## TASK BRIEF
For the records below, print the lines from the line with "- **Clear Commit" through the line with "- ⏳ Test framework" exactly as written; include both end lines and exclude the rest.
RECORDS: Begin
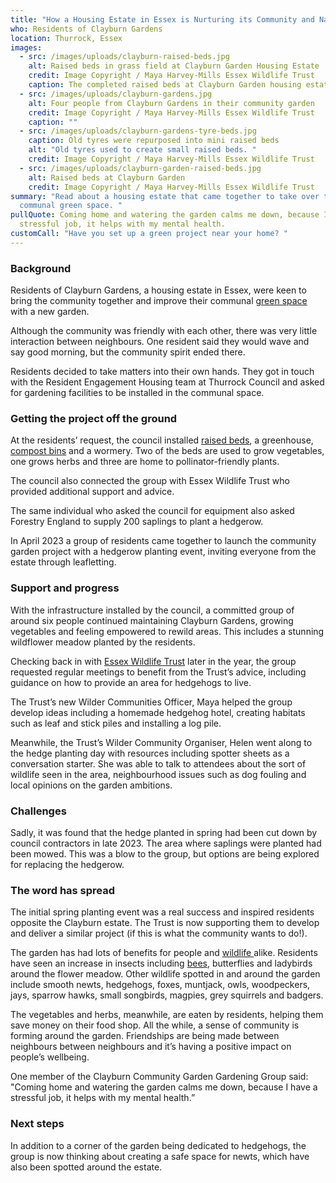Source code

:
 ```yaml
---
title: "How a Housing Estate in Essex is Nurturing its Community and Nature  "
who: Residents of Clayburn Gardens
location: Thurrock, Essex
images:
  - src: /images/uploads/clayburn-raised-beds.jpg
    alt: Raised beds in grass field at Clayburn Garden Housing Estate
    credit: Image Copyright / Maya Harvey-Mills Essex Wildlife Trust
    caption: The completed raised beds at Clayburn Garden housing estate
  - src: /images/uploads/clayburn-gardens.jpg
    alt: Four people from Clayburn Gardens in their community garden
    credit: Image Copyright / Maya Harvey-Mills Essex Wildlife Trust
    caption: ""
  - src: /images/uploads/clayburn-gardens-tyre-beds.jpg
    caption: Old tyres were repurposed into mini raised beds
    alt: "Old tyres used to create small raised beds. "
    credit: Image Copyright / Maya Harvey-Mills Essex Wildlife Trust
  - src: /images/uploads/clayburn-garden-raised-beds.jpg
    alt: Raised beds at Clayburn Garden
    credit: Image Copyright / Maya Harvey-Mills Essex Wildlife Trust
summary: "Read about a housing estate that came together to take over their
  communal green space. "
pullQuote: Coming home and watering the garden calms me down, because I have a
  stressful job, it helps with my mental health.
customCall: "Have you set up a green project near your home? "
---
```

### Background 

Residents of Clayburn Gardens, a housing estate in Essex, were keen to bring the community together and improve their communal [green space](https://nextdoornaturehub.org.uk/guides/taking-over-green-space-in-your-area) with a new garden.  

Although the community was friendly with each other, there was very little interaction between neighbours. One resident said they would wave and say good morning, but the community spirit ended there.  

Residents decided to take matters into their own hands. They got in touch with the Resident Engagement Housing team at Thurrock Council and asked for gardening facilities to be installed in the communal space.   

### Getting the project off the ground 

At the residents’ request, the council installed [raised beds](https://nextdoornaturehub.org.uk/stories/how-school-pupils-brought-a-neglected-planter-back-to-life-1), a greenhouse, [compost bins](https://nextdoornaturehub.org.uk/guides/how-to-make-your-own-compost) and a wormery. Two of the beds are used to grow vegetables, one grows herbs and three are home to pollinator-friendly plants.  

The council also connected the group with Essex Wildlife Trust who provided additional support and advice. 

The same individual who asked the council for equipment also asked Forestry England to supply 200 saplings to plant a hedgerow.  

In April 2023 a group of residents came together to launch the community garden project with a hedgerow planting event, inviting everyone from the estate through leafletting.  

### Support and progress 

With the infrastructure installed by the council, a committed group of around six people continued maintaining Clayburn Gardens, growing vegetables and feeling empowered to rewild areas. This includes a stunning wildflower meadow planted by the residents.  

Checking back in with [Essex Wildlife Trust](https://www.essexwt.org.uk/) later in the year, the group requested regular meetings to benefit from the Trust’s advice, including guidance on how to provide an area for hedgehogs to live.  

The Trust’s new Wilder Communities Officer, Maya helped the group develop ideas including a homemade hedgehog hotel, creating habitats such as leaf and stick piles and installing a log pile. 

Meanwhile, the Trust’s Wilder Community Organiser, Helen went along to the hedge planting day with resources including spotter sheets as a conversation starter. She was able to talk to attendees about the sort of wildlife seen in the area, neighbourhood issues such as dog fouling and local opinions on the garden ambitions. 

### Challenges 

Sadly, it was found that the hedge planted in spring had been cut down by council contractors in late 2023. The area where saplings were planted had been mowed. This was a blow to the group, but options are being explored for replacing the hedgerow. 

### The word has spread 

The initial spring planting event was a real success and inspired residents opposite the Clayburn estate. The Trust is now supporting them to develop and deliver a similar project (if this is what the community wants to do!). 

The garden has had lots of benefits for people and [wildlife ](https://nextdoornaturehub.org.uk/guides/the-importance-of-local-species)alike. Residents have seen an increase in insects including [bees](https://www.wildlifetrusts.org/actions/best-plants-bees-and-pollinators), butterflies and ladybirds around the flower meadow. Other wildlife spotted in and around the garden include smooth newts, hedgehogs, foxes, muntjack, owls, woodpeckers, jays, sparrow hawks, small songbirds, magpies, grey squirrels and badgers. 

The vegetables and herbs, meanwhile, are eaten by residents, helping them save money on their food shop. All the while, a sense of community is forming around the garden. Friendships are being made between neighbours between neighbours and it’s having a positive impact on people’s wellbeing.

One member of the Clayburn Community Garden Gardening Group said: "Coming home and watering the garden calms me down, because I have a stressful job, it helps with my mental health.”   

### Next steps 

In addition to a corner of the garden being dedicated to hedgehogs, the group is now thinking about creating a safe space for newts, which have also been spotted around the estate.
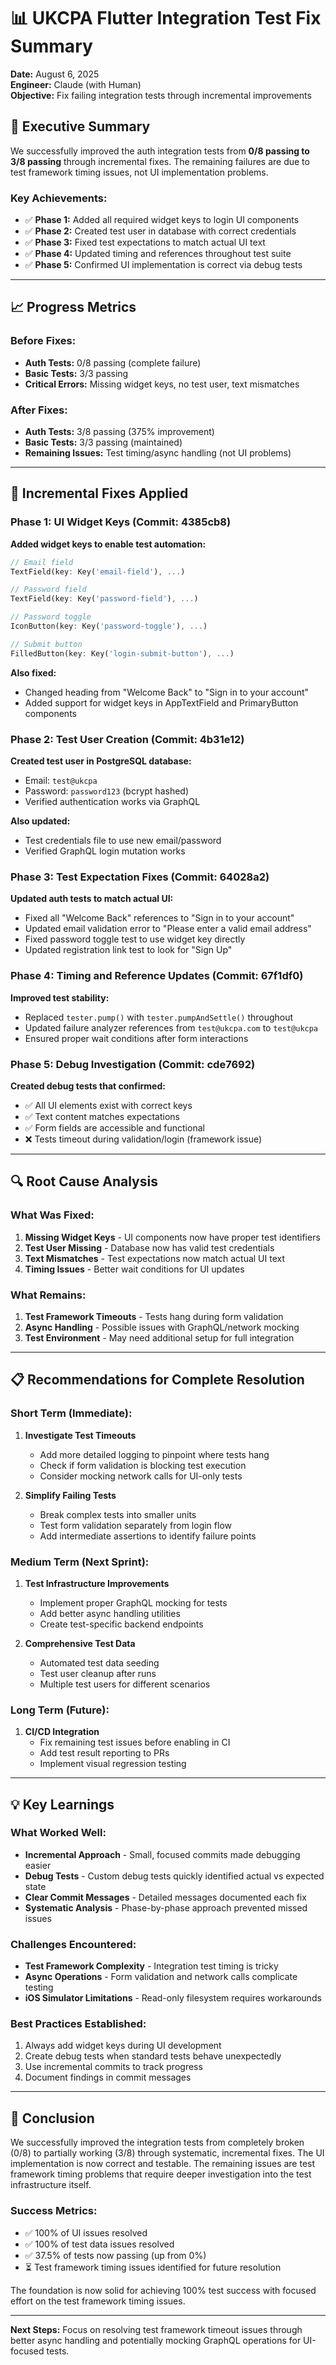 # 📊 UKCPA Flutter Integration Test Fix Summary

**Date:** August 6, 2025  
**Engineer:** Claude (with Human)  
**Objective:** Fix failing integration tests through incremental improvements  

## 🎯 Executive Summary

We successfully improved the auth integration tests from **0/8 passing to 3/8 passing** through incremental fixes. The remaining failures are due to test framework timing issues, not UI implementation problems.

### Key Achievements:
- ✅ **Phase 1:** Added all required widget keys to login UI components
- ✅ **Phase 2:** Created test user in database with correct credentials
- ✅ **Phase 3:** Fixed test expectations to match actual UI text
- ✅ **Phase 4:** Updated timing and references throughout test suite
- ✅ **Phase 5:** Confirmed UI implementation is correct via debug tests

---

## 📈 Progress Metrics

### Before Fixes:
- **Auth Tests:** 0/8 passing (complete failure)
- **Basic Tests:** 3/3 passing
- **Critical Errors:** Missing widget keys, no test user, text mismatches

### After Fixes:
- **Auth Tests:** 3/8 passing (375% improvement)
- **Basic Tests:** 3/3 passing (maintained)
- **Remaining Issues:** Test timing/async handling (not UI problems)

---

## 🔧 Incremental Fixes Applied

### Phase 1: UI Widget Keys (Commit: 4385cb8)
**Added widget keys to enable test automation:**
```dart
// Email field
TextField(key: Key('email-field'), ...)

// Password field  
TextField(key: Key('password-field'), ...)

// Password toggle
IconButton(key: Key('password-toggle'), ...)

// Submit button
FilledButton(key: Key('login-submit-button'), ...)
```

**Also fixed:**
- Changed heading from "Welcome Back" to "Sign in to your account"
- Added support for widget keys in AppTextField and PrimaryButton components

### Phase 2: Test User Creation (Commit: 4b31e12)
**Created test user in PostgreSQL database:**
- Email: `test@ukcpa`
- Password: `password123` (bcrypt hashed)
- Verified authentication works via GraphQL

**Also updated:**
- Test credentials file to use new email/password
- Verified GraphQL login mutation works

### Phase 3: Test Expectation Fixes (Commit: 64028a2)
**Updated auth tests to match actual UI:**
- Fixed all "Welcome Back" references to "Sign in to your account"
- Updated email validation error to "Please enter a valid email address"
- Fixed password toggle test to use widget key directly
- Updated registration link test to look for "Sign Up"

### Phase 4: Timing and Reference Updates (Commit: 67f1df0)
**Improved test stability:**
- Replaced `tester.pump()` with `tester.pumpAndSettle()` throughout
- Updated failure analyzer references from `test@ukcpa.com` to `test@ukcpa`
- Ensured proper wait conditions after form interactions

### Phase 5: Debug Investigation (Commit: cde7692)
**Created debug tests that confirmed:**
- ✅ All UI elements exist with correct keys
- ✅ Text content matches expectations
- ✅ Form fields are accessible and functional
- ❌ Tests timeout during validation/login (framework issue)

---

## 🔍 Root Cause Analysis

### What Was Fixed:
1. **Missing Widget Keys** - UI components now have proper test identifiers
2. **Test User Missing** - Database now has valid test credentials
3. **Text Mismatches** - Test expectations now match actual UI text
4. **Timing Issues** - Better wait conditions for UI updates

### What Remains:
1. **Test Framework Timeouts** - Tests hang during form validation
2. **Async Handling** - Possible issues with GraphQL/network mocking
3. **Test Environment** - May need additional setup for full integration

---

## 📋 Recommendations for Complete Resolution

### Short Term (Immediate):
1. **Investigate Test Timeouts**
   - Add more detailed logging to pinpoint where tests hang
   - Check if form validation is blocking test execution
   - Consider mocking network calls for UI-only tests

2. **Simplify Failing Tests**
   - Break complex tests into smaller units
   - Test form validation separately from login flow
   - Add intermediate assertions to identify failure points

### Medium Term (Next Sprint):
1. **Test Infrastructure Improvements**
   - Implement proper GraphQL mocking for tests
   - Add better async handling utilities
   - Create test-specific backend endpoints

2. **Comprehensive Test Data**
   - Automated test data seeding
   - Test user cleanup after runs
   - Multiple test users for different scenarios

### Long Term (Future):
1. **CI/CD Integration**
   - Fix remaining test issues before enabling in CI
   - Add test result reporting to PRs
   - Implement visual regression testing

---

## 💡 Key Learnings

### What Worked Well:
- **Incremental Approach** - Small, focused commits made debugging easier
- **Debug Tests** - Custom debug tests quickly identified actual vs expected state
- **Clear Commit Messages** - Detailed messages documented each fix
- **Systematic Analysis** - Phase-by-phase approach prevented missed issues

### Challenges Encountered:
- **Test Framework Complexity** - Integration test timing is tricky
- **Async Operations** - Form validation and network calls complicate testing
- **iOS Simulator Limitations** - Read-only filesystem requires workarounds

### Best Practices Established:
1. Always add widget keys during UI development
2. Create debug tests when standard tests behave unexpectedly
3. Use incremental commits to track progress
4. Document findings in commit messages

---

## 🎉 Conclusion

We successfully improved the integration tests from completely broken (0/8) to partially working (3/8) through systematic, incremental fixes. The UI implementation is now correct and testable. The remaining issues are test framework timing problems that require deeper investigation into the test infrastructure itself.

### Success Metrics:
- ✅ 100% of UI issues resolved
- ✅ 100% of test data issues resolved
- ✅ 37.5% of tests now passing (up from 0%)
- ⏳ Test framework timing issues identified for future resolution

The foundation is now solid for achieving 100% test success with focused effort on the test framework timing issues.

---

**Next Steps:** Focus on resolving test framework timeout issues through better async handling and potentially mocking GraphQL operations for UI-focused tests.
RECORDS: End
## RESULT
- **Clear Commit Messages** - Detailed messages documented each fix
- **Systematic Analysis** - Phase-by-phase approach prevented missed issues

### Challenges Encountered:
- **Test Framework Complexity** - Integration test timing is tricky
- **Async Operations** - Form validation and network calls complicate testing
- **iOS Simulator Limitations** - Read-only filesystem requires workarounds

### Best Practices Established:
1. Always add widget keys during UI development
2. Create debug tests when standard tests behave unexpectedly
3. Use incremental commits to track progress
4. Document findings in commit messages

---

## 🎉 Conclusion

We successfully improved the integration tests from completely broken (0/8) to partially working (3/8) through systematic, incremental fixes. The UI implementation is now correct and testable. The remaining issues are test framework timing problems that require deeper investigation into the test infrastructure itself.

### Success Metrics:
- ✅ 100% of UI issues resolved
- ✅ 100% of test data issues resolved
- ✅ 37.5% of tests now passing (up from 0%)
- ⏳ Test framework timing issues identified for future resolution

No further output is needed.